BRIEF:
Pull every line that includes the word "void" out of the data below and copy it.

RECORDED DATA:
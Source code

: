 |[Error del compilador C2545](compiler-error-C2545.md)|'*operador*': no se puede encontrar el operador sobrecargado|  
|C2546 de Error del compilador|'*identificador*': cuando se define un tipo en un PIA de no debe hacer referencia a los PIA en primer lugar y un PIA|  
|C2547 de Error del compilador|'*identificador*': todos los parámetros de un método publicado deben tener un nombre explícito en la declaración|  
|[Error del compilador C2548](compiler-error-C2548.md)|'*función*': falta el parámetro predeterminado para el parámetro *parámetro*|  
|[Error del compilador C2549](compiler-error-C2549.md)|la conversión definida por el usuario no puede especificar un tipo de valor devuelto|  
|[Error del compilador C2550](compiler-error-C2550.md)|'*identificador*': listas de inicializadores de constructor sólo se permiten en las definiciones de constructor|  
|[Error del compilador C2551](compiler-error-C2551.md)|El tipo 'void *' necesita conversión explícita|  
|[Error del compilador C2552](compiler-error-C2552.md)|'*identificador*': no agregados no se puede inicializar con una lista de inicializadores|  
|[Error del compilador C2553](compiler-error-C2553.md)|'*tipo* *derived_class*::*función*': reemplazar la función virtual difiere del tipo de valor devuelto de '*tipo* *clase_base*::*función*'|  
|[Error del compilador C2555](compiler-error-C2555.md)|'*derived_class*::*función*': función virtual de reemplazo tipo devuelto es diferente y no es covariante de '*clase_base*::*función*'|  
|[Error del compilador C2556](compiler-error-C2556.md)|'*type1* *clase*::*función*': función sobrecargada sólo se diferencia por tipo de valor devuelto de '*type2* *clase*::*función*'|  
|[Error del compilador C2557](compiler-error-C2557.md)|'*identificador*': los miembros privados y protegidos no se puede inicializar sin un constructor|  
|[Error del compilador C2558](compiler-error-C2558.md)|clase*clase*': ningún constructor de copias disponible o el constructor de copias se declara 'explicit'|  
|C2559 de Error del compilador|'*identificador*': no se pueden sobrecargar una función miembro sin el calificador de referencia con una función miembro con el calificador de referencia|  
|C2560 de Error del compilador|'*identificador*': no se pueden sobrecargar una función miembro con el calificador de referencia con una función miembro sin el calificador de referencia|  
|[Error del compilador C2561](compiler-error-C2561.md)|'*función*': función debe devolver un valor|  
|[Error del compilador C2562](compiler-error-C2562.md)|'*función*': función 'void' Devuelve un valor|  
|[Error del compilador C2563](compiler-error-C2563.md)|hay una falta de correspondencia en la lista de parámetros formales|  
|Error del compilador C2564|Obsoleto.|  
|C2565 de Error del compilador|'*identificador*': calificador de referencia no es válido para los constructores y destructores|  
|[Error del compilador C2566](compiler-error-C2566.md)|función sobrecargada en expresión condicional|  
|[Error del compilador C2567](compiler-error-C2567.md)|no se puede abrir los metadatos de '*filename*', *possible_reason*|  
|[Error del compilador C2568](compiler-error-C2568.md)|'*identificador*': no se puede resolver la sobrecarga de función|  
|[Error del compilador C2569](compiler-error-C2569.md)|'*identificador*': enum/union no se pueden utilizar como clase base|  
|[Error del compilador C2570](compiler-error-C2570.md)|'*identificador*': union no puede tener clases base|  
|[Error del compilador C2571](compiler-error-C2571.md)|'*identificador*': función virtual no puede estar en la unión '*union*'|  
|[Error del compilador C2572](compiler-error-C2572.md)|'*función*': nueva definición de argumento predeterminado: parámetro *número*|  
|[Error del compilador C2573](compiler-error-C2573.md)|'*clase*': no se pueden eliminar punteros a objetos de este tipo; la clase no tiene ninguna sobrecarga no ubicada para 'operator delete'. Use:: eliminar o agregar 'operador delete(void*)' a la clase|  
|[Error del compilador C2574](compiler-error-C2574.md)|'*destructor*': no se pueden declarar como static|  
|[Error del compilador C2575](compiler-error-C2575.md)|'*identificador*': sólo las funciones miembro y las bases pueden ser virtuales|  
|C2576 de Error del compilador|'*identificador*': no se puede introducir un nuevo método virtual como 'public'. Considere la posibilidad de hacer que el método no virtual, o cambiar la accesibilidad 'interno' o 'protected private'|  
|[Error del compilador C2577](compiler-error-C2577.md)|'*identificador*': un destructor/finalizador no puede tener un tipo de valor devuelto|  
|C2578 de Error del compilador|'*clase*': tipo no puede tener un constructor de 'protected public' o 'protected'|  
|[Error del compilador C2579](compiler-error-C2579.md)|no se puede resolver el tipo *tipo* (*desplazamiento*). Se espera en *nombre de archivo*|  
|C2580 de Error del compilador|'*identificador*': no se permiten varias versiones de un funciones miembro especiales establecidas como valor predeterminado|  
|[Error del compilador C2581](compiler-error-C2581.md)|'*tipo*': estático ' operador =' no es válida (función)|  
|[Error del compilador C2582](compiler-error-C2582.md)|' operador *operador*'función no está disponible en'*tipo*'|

RESPONSE TO THIS TASK:
|[Error del compilador C2551](compiler-error-C2551.md)|El tipo 'void *' necesita conversión explícita|  
|[Error del compilador C2562](compiler-error-C2562.md)|'*función*': función 'void' Devuelve un valor|  
|[Error del compilador C2573](compiler-error-C2573.md)|'*clase*': no se pueden eliminar punteros a objetos de este tipo; la clase no tiene ninguna sobrecarga no ubicada para 'operator delete'. Use:: eliminar o agregar 'operador delete(void*)' a la clase|  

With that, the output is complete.